#### [What needs to be done]
Your answer should be a number only: the count of lines in the following entries that contain "more".

(Extracted data entries)
━━━━

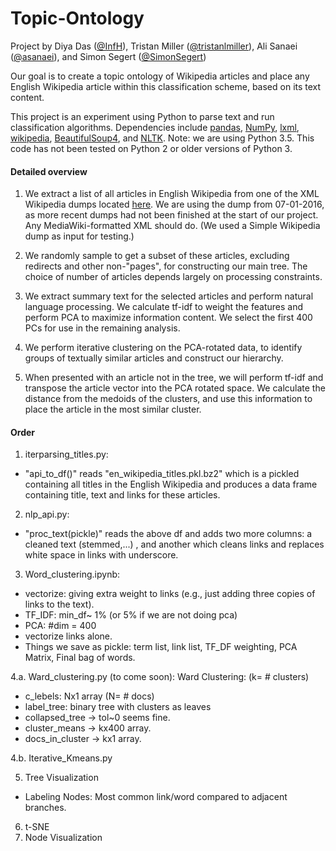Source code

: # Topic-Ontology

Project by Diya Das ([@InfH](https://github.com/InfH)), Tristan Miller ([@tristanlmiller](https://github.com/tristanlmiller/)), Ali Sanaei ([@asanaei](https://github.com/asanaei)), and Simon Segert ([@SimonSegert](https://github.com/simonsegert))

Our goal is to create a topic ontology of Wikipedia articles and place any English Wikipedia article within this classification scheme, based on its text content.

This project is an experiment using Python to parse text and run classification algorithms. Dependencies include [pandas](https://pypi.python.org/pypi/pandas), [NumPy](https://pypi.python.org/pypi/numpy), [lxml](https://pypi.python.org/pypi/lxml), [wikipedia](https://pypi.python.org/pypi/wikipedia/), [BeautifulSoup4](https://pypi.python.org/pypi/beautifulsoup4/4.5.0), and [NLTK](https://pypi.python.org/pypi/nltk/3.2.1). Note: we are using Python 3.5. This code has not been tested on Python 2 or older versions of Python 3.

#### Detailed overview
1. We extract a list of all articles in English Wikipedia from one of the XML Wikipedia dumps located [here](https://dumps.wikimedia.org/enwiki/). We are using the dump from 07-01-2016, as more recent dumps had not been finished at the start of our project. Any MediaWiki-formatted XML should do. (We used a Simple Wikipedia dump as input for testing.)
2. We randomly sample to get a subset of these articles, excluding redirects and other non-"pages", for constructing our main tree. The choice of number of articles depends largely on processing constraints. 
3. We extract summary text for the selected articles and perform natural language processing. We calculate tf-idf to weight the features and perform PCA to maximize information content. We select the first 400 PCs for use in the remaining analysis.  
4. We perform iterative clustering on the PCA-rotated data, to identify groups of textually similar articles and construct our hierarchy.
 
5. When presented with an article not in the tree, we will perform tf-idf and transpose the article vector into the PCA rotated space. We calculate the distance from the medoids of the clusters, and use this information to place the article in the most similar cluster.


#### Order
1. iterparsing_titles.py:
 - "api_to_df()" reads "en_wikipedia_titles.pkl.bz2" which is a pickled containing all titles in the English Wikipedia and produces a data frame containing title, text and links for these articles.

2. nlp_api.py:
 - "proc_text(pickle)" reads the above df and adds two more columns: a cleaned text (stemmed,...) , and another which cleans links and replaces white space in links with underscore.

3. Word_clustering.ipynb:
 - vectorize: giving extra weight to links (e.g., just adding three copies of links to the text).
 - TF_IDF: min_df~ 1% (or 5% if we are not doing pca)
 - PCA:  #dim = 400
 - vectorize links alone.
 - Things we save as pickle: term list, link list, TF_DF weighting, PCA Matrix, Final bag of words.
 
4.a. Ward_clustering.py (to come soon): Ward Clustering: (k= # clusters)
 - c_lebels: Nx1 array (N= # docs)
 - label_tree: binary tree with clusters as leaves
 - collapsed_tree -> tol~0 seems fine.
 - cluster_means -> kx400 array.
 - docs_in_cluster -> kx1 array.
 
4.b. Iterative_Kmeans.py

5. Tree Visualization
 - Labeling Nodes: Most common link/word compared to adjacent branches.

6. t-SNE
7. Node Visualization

━━━━

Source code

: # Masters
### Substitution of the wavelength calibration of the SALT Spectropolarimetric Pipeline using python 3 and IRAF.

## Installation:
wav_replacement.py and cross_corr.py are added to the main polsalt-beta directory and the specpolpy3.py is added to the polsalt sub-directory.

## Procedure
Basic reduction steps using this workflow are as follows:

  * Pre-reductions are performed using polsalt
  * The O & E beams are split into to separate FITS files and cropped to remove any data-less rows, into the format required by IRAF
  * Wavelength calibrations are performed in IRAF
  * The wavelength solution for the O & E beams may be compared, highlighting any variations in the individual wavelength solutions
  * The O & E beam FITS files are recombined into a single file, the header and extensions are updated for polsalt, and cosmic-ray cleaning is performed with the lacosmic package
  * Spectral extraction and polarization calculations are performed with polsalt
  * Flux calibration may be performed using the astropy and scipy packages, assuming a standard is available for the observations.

━━━━

#### [Answer to this problem]
2